* Task directions
Filter the entries for the word "Movie". Copy each line in which it occurs.

BEGIN

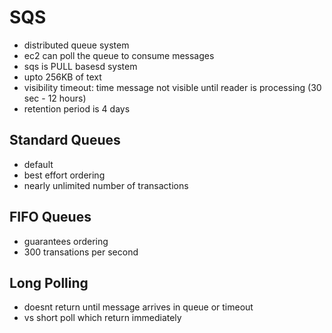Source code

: # SQS
- distributed queue system
- ec2 can poll the queue to consume messages
- sqs is PULL basesd system
- upto 256KB of text 
- visibility timeout: time message not visible until reader is processing (30 sec - 12 hours)
- retention period is 4 days

## Standard Queues
- default
- best effort ordering
- nearly unlimited number of transactions

## FIFO Queues
- guarantees ordering
- 300 transations per second

## Long Polling
- doesnt return until message arrives in queue or timeout
- vs short poll which return immediately
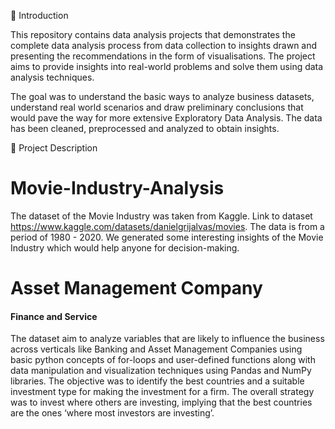 👋 Introduction   

This repository contains data analysis projects that demonstrates the complete data analysis process from data collection to insights drawn and presenting the recommendations in the form of visualisations. The project aims to provide insights into real-world problems and solve them using data analysis techniques.

The goal was to understand the basic ways to analyze business datasets, understand real world scenarios and draw preliminary conclusions that would pave the way for more extensive Exploratory Data Analysis. The data has been cleaned, preprocessed and analyzed to obtain insights.


📝 Project Description

# Movie-Industry-Analysis
The dataset of the Movie Industry was taken from Kaggle. 
Link to dataset https://www.kaggle.com/datasets/danielgrijalvas/movies. The data is from a period of 1980 - 2020. We generated some interesting insights of the Movie Industry which would help anyone for decision-making.

# Asset Management Company
#### Finance and Service    

The dataset aim to analyze variables that are likely to influence the business across verticals like Banking and Asset Management Companies using basic python concepts of for-loops and user-defined functions along with data manipulation and visualization techniques using Pandas and NumPy libraries. 
The objective was to identify the best countries and a suitable investment type for making the investment for a firm. The overall strategy was to invest where others are investing, implying that the best countries are the ones ‘where most investors are investing’.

END

* Response for this exercise
# Movie-Industry-Analysis
The dataset of the Movie Industry was taken from Kaggle. 
Link to dataset https://www.kaggle.com/datasets/danielgrijalvas/movies. The data is from a period of 1980 - 2020. We generated some interesting insights of the Movie Industry which would help anyone for decision-making.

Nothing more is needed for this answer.